Disclosure of Invention
The present invention relates to a method and composition for preparing an amorphous cefuroxime axetil- containing oral tablet. The present invention has been made to solve the above-mentioned problems occurring in the prior art, and an object of the present invention is to provide a pharmaceutical composition of an amorphous cefuroxime axetil-containing oral tablet which is not only highly stable to moisture penetration which can occur upon short-term and long-term storage, but also rapidly disintegrated and absorbed in vivo .

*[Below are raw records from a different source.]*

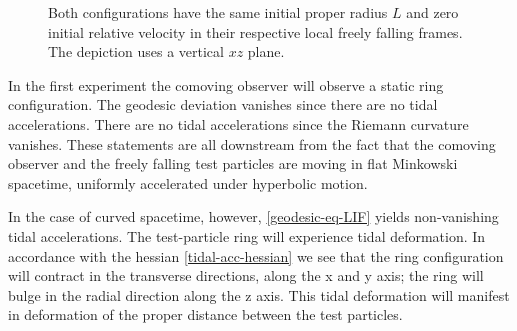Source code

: \documentclass[11pt]{article}
\begin{document}
\begin{figure}[h!]
\centering
{}
\caption{Both configurations have the same initial proper radius $L$ and zero initial relative velocity in their respective local freely falling frames. The depiction uses a vertical $xz$ plane.}
\end{figure}

In the first experiment the comoving observer will observe a static ring configuration. The geodesic deviation vanishes since there are no tidal accelerations. There are no tidal accelerations since the Riemann curvature vanishes. These statements are all downstream from the fact that the comoving observer and the freely falling test particles are moving in flat Minkowski spacetime, uniformly accelerated under hyperbolic motion. \

In the case of curved spacetime, however, \eqref{geodesic-eq-LIF} yields non-vanishing tidal accelerations. The test-particle ring will experience tidal deformation. In accordance with the hessian \eqref{tidal-acc-hessian} we see that the ring configuration will contract in the transverse directions, along the x and y axis; the ring will bulge in the radial direction along the z axis. This tidal deformation will manifest in deformation of the proper distance between the test particles. 
\end{document}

Brief Description of Drawings
FIG. 1 is a graphic diagram showing the comparison of dissolution rates between a commercial tablet and tablets prepared according to Examples 1 and 2 , in which the dissolution rates were measured in Test Example 1 after performing an acceleration test for 6 months (-0-: a tablet of Example 1; -■- : a tablet of Example 2; and -•- : a commercial tablet (Zinnat®) ) . FIG. 2 is a graphic diagram showing a change in the contents of a commercial tablet and tablets prepared according to Examples 1 and 2, in which the contents were measured after in Test Example 2 performing an acceleration test for 6 months (-U-: a tablet of Example 1; -■- : a tablet of Example 2; and -□- : a commercial tablet (Zinnat®) ) .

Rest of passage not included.